It almost helps clarify the value proposition and the credibility for you to come into the market with the higher price if you can think from that value-based pricing lens. Communicate that throughout the organization, which is key. We looked at it from the methodology and now the pricing execution standpoint. We’re all familiar with tiered-based pricing. We’ve seen this a lot, good, better, best, the per user-based pricing or seat-based pricing. A new enterprise pricing strategy that’s evolved and has come to the forefront. One of the reasons is Snowflake is usage-based pricing. Frank in the IPO Road Show talked about how this is a new paradigm of pricing enterprise technology. We wrote a piece on this that took some of the 24-high growth SaaS companies and compared them from a growth and NDR perspective, net dollar retention compared to usage-based pricing public companies. There was a lot of difference in our alpha per se in their growth rates and NDR compared to their high growth peers. It’s one deterministic factor of these companies’ successes, but it does seem to be a common thread. Can you explain a little bit about usage-based pricing? I’d love to talk about how these changes the paradigm of how you operate as a company?
Usage-based pricing is not new. Everyone has paid their electric bills and paid their cell phone bills back in the days when cell phones didn’t have unlimited minutes. If you’re old enough, you remembered you pay per text and pay per minute on your cell phone bill. The idea of usage-based or pay-as-you-go isn’t new. What’s new is what we’ve seen in the last few years is a much broader acceptance of the usage-based pricing in enterprise software or in enterprise. Traditionally, even go back five years, what you would hear from most enterprise procurement shops is that predictability is key. I want predictability over pay-as-you-go. I would pay a premium for predictability. A lot of places still do that. It’s still has a preference for the predictability.
I want to talk about how these things can coexist. Usage-based pricing, the biggest difference between even five years from now is the acceptance. The prevalence of that acceptance of usage-based pricing is driven by both the tooling that’s out there in terms of the ability that these companies have like Snowflake and other companies have learned to provide our customers, to provide some of that usage predictability. Also, by some very large enterprise companies, a software company, comp providers, evangelizing this model and getting to a point where customers are used to predictability, some of these pay-as-you-go type of model. There are a lot of advantages to justify. You’re only paying for what you use at the same time. AWS, Azure and GCP have been running this model for many years now. A lot of enterprise companies are used to it. They pay their AWS bill and they found out that like, “My AWS bill is predictable once at scale.” Folks learn to get over that fear of unpredictability.
The predictability can be a misnomer in some cases because you can structure deals. With pay-as-you-go, you can still negotiate upfront commitments, which provide some of that revenue certainty for your company.
In a lot of cases, in exchange for a discount or an extension volume-based pricing is the volume licensing of the SaaS world. You don’t have a licensing agreement anymore.
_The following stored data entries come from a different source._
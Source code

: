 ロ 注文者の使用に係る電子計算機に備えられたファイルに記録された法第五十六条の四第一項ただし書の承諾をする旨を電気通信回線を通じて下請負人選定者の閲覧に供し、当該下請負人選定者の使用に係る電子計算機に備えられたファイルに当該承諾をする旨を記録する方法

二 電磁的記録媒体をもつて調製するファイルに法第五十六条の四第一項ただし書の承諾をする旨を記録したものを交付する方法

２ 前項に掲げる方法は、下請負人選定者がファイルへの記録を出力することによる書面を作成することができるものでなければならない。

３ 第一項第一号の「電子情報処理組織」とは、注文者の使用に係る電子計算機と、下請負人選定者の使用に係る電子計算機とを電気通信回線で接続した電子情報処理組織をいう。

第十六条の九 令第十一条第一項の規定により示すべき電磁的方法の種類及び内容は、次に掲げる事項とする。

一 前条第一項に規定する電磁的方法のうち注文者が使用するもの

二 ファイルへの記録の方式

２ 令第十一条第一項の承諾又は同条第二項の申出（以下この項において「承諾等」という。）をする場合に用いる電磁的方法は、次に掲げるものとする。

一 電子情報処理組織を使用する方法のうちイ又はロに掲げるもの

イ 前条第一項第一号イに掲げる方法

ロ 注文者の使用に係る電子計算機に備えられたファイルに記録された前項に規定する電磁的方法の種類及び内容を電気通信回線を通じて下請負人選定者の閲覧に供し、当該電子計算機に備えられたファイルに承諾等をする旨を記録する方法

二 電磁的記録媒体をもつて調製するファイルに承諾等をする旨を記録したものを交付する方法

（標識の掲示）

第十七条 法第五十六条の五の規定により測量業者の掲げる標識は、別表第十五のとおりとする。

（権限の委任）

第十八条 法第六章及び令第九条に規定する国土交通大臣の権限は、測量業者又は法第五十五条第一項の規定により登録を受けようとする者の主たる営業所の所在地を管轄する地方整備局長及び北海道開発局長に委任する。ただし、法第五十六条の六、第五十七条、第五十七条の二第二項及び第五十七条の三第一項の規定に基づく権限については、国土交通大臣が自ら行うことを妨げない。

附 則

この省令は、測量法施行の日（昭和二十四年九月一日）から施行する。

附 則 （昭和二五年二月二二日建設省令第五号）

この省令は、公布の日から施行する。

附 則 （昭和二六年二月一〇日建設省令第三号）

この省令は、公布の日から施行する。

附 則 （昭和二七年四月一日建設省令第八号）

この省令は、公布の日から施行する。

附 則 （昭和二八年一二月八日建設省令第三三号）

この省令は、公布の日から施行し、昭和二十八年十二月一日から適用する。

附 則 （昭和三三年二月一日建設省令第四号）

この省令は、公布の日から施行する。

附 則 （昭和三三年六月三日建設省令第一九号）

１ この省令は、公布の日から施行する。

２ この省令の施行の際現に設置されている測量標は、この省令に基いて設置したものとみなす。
You have what they call an EBP, an enterprise purchasing agreement or an enterprise purchasing program, no buying, price buying program. In those cases, you are making an upfront commitment to cloud providers and/or to a company like Snowflake. Based on that upfront commitment, you commit to spend certain amounts like set a budget based on that amount. The exchange is that the cloud provider or a SaaS company gets a commitment and a certainty around the amount of future revenue that you can collect. In exchange, you provide a discount on a unit basis for that consumption.
In our electric utility example, I would look back at my bills and say, “I consume this many kilowatt-hours.” I would approach the utility company and say, “I’ll pay all this in advance.”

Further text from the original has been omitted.